_Exercise:_ Give the entries back exactly, dropping each image.

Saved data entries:
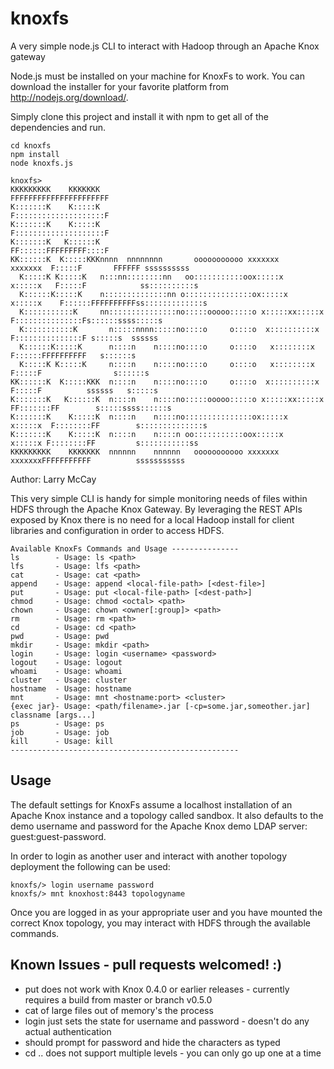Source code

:knoxfs
======

A very simple node.js CLI to interact with Hadoop through an Apache Knox gateway

Node.js must be installed on your machine for KnoxFs to work. You can download the installer for your favorite platform from http://nodejs.org/download/.

Simply clone this project and install it with npm to get all of the dependencies and run.
   
```
cd knoxfs
npm install
node knoxfs.js

knoxfs>
KKKKKKKKK    KKKKKKK                                                     FFFFFFFFFFFFFFFFFFFFFF
K:::::::K    K:::::K                                                     F::::::::::::::::::::F
K:::::::K    K:::::K                                                     F::::::::::::::::::::F
K:::::::K   K::::::K                                                     FF::::::FFFFFFFFF::::F
KK::::::K  K:::::KKKnnnn  nnnnnnnn       ooooooooooo xxxxxxx      xxxxxxx  F:::::F       FFFFFF ssssssssss
  K:::::K K:::::K   n:::nn::::::::nn   oo:::::::::::oox:::::x    x:::::x   F:::::F            ss::::::::::s
  K::::::K:::::K    n::::::::::::::nn o:::::::::::::::ox:::::x  x:::::x    F::::::FFFFFFFFFFss:::::::::::::s
  K:::::::::::K     nn:::::::::::::::no:::::ooooo:::::o x:::::xx:::::x     F:::::::::::::::Fs::::::ssss:::::s
  K:::::::::::K       n:::::nnnn:::::no::::o     o::::o  x::::::::::x      F:::::::::::::::F s:::::s  ssssss
  K::::::K:::::K      n::::n    n::::no::::o     o::::o   x::::::::x       F::::::FFFFFFFFFF   s::::::s
  K:::::K K:::::K     n::::n    n::::no::::o     o::::o   x::::::::x       F:::::F                s::::::s
KK::::::K  K:::::KKK  n::::n    n::::no::::o     o::::o  x::::::::::x      F:::::F          ssssss   s:::::s
K:::::::K   K::::::K  n::::n    n::::no:::::ooooo:::::o x:::::xx:::::x   FF:::::::FF        s:::::ssss::::::s
K:::::::K    K:::::K  n::::n    n::::no:::::::::::::::ox:::::x  x:::::x  F::::::::FF        s::::::::::::::s
K:::::::K    K:::::K  n::::n    n::::n oo:::::::::::oox:::::x    x:::::x F::::::::FF         s:::::::::::ss
KKKKKKKKK    KKKKKKK  nnnnnn    nnnnnn   ooooooooooo xxxxxxx      xxxxxxxFFFFFFFFFFF          sssssssssss
```

Author: Larry McCay

This very simple CLI is handy for simple monitoring needs of files within HDFS through the Apache Knox Gateway.
By leveraging the REST APIs exposed by Knox there is no need for a local Hadoop install for client libraries and configuration in order to access HDFS.
```
Available KnoxFs Commands and Usage ---------------
ls        - Usage: ls <path>
lfs       - Usage: lfs <path>
cat       - Usage: cat <path>
append    - Usage: append <local-file-path> [<dest-file>]
put       - Usage: put <local-file-path> [<dest-path>]
chmod     - Usage: chmod <octal> <path>
chown     - Usage: chown <owner[:group]> <path>
rm        - Usage: rm <path>
cd        - Usage: cd <path>
pwd       - Usage: pwd
mkdir     - Usage: mkdir <path>
login     - Usage: login <username> <password>
logout    - Usage: logout
whoami    - Usage: whoami
cluster   - Usage: cluster
hostname  - Usage: hostname
mnt       - Usage: mnt <hostname:port> <cluster>
{exec jar}- Usage: <path/filename>.jar [-cp=some.jar,someother.jar] classname [args...]
ps        - Usage: ps
job       - Usage: job
kill      - Usage: kill
---------------------------------------------------
```

## Usage
The default settings for KnoxFs assume a localhost installation of an Apache Knox instance and a topology called sandbox.
It also defaults to the demo username and password for the Apache Knox demo LDAP server: guest:guest-password.

In order to login as another user and interact with another topology deployment the following can be used:

```
knoxfs/> login username password
knoxfs/> mnt knoxhost:8443 topologyname
```

Once you are logged in as your appropriate user and you have mounted the correct Knox topology, you may interact with HDFS
through the available commands.

## Known Issues - pull requests welcomed! :)
* put does not work with Knox 0.4.0 or earlier releases - currently requires a build from master or branch v0.5.0
* cat of large files out of memory's the process
* login just sets the state for username and password - doesn't do any actual authentication
* should prompt for password and hide the characters as typed
* cd .. does not support multiple levels - you can only go up one at a time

_Answer to this problem:_
Source code

:knoxfs
======

A very simple node.js CLI to interact with Hadoop through an Apache Knox gateway

Node.js must be installed on your machine for KnoxFs to work. You can download the installer for your favorite platform from http://nodejs.org/download/.

Simply clone this project and install it with npm to get all of the dependencies and run.
   
```
cd knoxfs
npm install
node knoxfs.js

knoxfs>
KKKKKKKKK    KKKKKKK                                                     FFFFFFFFFFFFFFFFFFFFFF
K:::::::K    K:::::K                                                     F::::::::::::::::::::F
K:::::::K    K:::::K                                                     F::::::::::::::::::::F
K:::::::K   K::::::K                                                     FF::::::FFFFFFFFF::::F
KK::::::K  K:::::KKKnnnn  nnnnnnnn       ooooooooooo xxxxxxx      xxxxxxx  F:::::F       FFFFFF ssssssssss
  K:::::K K:::::K   n:::nn::::::::nn   oo:::::::::::oox:::::x    x:::::x   F:::::F            ss::::::::::s
  K::::::K:::::K    n::::::::::::::nn o:::::::::::::::ox:::::x  x:::::x    F::::::FFFFFFFFFFss:::::::::::::s
  K:::::::::::K     nn:::::::::::::::no:::::ooooo:::::o x:::::xx:::::x     F:::::::::::::::Fs::::::ssss:::::s
  K:::::::::::K       n:::::nnnn:::::no::::o     o::::o  x::::::::::x      F:::::::::::::::F s:::::s  ssssss
  K::::::K:::::K      n::::n    n::::no::::o     o::::o   x::::::::x       F::::::FFFFFFFFFF   s::::::s
  K:::::K K:::::K     n::::n    n::::no::::o     o::::o   x::::::::x       F:::::F                s::::::s
KK::::::K  K:::::KKK  n::::n    n::::no::::o     o::::o  x::::::::::x      F:::::F          ssssss   s:::::s
K:::::::K   K::::::K  n::::n    n::::no:::::ooooo:::::o x:::::xx:::::x   FF:::::::FF        s:::::ssss::::::s
K:::::::K    K:::::K  n::::n    n::::no:::::::::::::::ox:::::x  x:::::x  F::::::::FF        s::::::::::::::s
K:::::::K    K:::::K  n::::n    n::::n oo:::::::::::oox:::::x    x:::::x F::::::::FF         s:::::::::::ss
KKKKKKKKK    KKKKKKK  nnnnnn    nnnnnn   ooooooooooo xxxxxxx      xxxxxxxFFFFFFFFFFF          sssssssssss
```

Author: Larry McCay

This very simple CLI is handy for simple monitoring needs of files within HDFS through the Apache Knox Gateway.
By leveraging the REST APIs exposed by Knox there is no need for a local Hadoop install for client libraries and configuration in order to access HDFS.
```
Available KnoxFs Commands and Usage ---------------
ls        - Usage: ls <path>
lfs       - Usage: lfs <path>
cat       - Usage: cat <path>
append    - Usage: append <local-file-path> [<dest-file>]
put       - Usage: put <local-file-path> [<dest-path>]
chmod     - Usage: chmod <octal> <path>
chown     - Usage: chown <owner[:group]> <path>
rm        - Usage: rm <path>
cd        - Usage: cd <path>
pwd       - Usage: pwd
mkdir     - Usage: mkdir <path>
login     - Usage: login <username> <password>
logout    - Usage: logout
whoami    - Usage: whoami
cluster   - Usage: cluster
hostname  - Usage: hostname
mnt       - Usage: mnt <hostname:port> <cluster>
{exec jar}- Usage: <path/filename>.jar [-cp=some.jar,someother.jar] classname [args...]
ps        - Usage: ps
job       - Usage: job
kill      - Usage: kill
---------------------------------------------------
```

## Usage
The default settings for KnoxFs assume a localhost installation of an Apache Knox instance and a topology called sandbox.
It also defaults to the demo username and password for the Apache Knox demo LDAP server: guest:guest-password.

In order to login as another user and interact with another topology deployment the following can be used:

```
knoxfs/> login username password
knoxfs/> mnt knoxhost:8443 topologyname
```

Once you are logged in as your appropriate user and you have mounted the correct Knox topology, you may interact with HDFS
through the available commands.

## Known Issues - pull requests welcomed! :)
* put does not work with Knox 0.4.0 or earlier releases - currently requires a build from master or branch v0.5.0
* cat of large files out of memory's the process
* login just sets the state for username and password - doesn't do any actual authentication
* should prompt for password and hide the characters as typed
* cd .. does not support multiple levels - you can only go up one at a time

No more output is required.